WHAT YOU HAVE TO DO:
Please, from the entries below, transcribe exactly the lines that begin at the line with "Denote all possible" and end at the line with "Thus the search", without the pictures.

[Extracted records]
▬▬▬

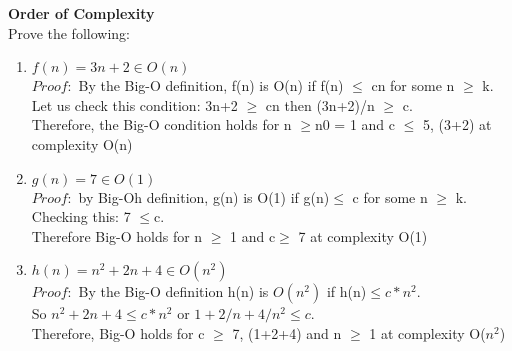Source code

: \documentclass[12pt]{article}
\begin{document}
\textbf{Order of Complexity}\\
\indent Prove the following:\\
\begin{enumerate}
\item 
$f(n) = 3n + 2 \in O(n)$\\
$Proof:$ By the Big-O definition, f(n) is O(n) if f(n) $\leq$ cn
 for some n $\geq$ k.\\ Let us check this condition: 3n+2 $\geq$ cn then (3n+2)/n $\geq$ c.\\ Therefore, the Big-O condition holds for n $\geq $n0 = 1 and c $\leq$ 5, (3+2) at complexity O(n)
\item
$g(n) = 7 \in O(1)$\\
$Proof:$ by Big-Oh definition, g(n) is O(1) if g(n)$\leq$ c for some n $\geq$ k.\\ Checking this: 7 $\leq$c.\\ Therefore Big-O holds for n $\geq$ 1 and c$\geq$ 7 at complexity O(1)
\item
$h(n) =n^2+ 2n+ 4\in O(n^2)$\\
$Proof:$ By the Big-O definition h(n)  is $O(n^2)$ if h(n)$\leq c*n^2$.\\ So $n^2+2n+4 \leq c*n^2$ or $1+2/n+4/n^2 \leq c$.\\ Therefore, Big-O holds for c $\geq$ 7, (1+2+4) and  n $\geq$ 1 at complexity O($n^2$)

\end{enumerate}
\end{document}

▬▬▬

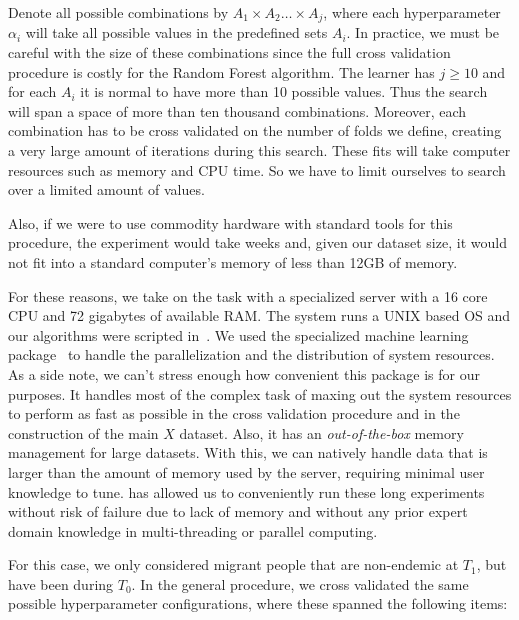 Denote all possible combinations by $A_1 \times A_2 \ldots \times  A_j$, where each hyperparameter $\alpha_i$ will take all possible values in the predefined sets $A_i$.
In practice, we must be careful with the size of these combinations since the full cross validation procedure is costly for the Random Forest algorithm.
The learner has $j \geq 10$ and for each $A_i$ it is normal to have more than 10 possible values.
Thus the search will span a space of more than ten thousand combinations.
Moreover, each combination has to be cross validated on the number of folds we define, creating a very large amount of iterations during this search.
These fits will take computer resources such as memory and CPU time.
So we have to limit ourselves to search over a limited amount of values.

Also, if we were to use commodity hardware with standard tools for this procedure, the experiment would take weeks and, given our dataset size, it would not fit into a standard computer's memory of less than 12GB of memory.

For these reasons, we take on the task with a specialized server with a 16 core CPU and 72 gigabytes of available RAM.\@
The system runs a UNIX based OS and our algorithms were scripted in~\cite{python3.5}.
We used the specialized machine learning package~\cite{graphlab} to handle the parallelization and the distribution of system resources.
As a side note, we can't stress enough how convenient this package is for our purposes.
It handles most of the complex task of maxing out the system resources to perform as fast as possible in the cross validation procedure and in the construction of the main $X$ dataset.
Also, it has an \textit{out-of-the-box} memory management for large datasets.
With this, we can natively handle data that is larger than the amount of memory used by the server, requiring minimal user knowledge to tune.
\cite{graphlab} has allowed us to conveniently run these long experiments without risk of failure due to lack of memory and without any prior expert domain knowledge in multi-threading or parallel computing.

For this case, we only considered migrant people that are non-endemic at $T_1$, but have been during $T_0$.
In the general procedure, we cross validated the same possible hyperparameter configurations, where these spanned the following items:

▬▬▬

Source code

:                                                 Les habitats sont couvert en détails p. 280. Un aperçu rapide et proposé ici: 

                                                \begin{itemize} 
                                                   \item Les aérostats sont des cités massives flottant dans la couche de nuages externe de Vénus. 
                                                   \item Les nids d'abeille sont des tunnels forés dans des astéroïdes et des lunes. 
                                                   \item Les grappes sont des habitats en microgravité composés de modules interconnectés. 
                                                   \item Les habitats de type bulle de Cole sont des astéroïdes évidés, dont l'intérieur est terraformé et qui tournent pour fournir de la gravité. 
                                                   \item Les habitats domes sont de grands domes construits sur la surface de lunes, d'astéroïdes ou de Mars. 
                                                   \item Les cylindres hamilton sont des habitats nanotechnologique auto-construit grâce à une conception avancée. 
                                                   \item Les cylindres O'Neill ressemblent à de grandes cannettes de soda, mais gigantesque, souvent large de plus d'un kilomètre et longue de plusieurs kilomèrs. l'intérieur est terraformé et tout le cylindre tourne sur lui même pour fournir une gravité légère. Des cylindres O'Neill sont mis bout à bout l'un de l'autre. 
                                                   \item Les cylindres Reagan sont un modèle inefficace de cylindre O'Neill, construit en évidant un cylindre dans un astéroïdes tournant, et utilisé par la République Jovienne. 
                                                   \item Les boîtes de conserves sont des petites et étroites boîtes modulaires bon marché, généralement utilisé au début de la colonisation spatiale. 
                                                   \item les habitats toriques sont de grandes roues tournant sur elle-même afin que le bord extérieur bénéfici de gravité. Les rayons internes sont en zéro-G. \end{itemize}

▬▬▬

ANSWER TO THIS PROBLEM:
 Denote all possible combinations by $A_1 \times A_2 \ldots \times  A_j$, where each hyperparameter $\alpha_i$ will take all possible values in the predefined sets $A_i$.
In practice, we must be careful with the size of these combinations since the full cross validation procedure is costly for the Random Forest algorithm.
The learner has $j \geq 10$ and for each $A_i$ it is normal to have more than 10 possible values.
Thus the search will span a space of more than ten thousand combinations.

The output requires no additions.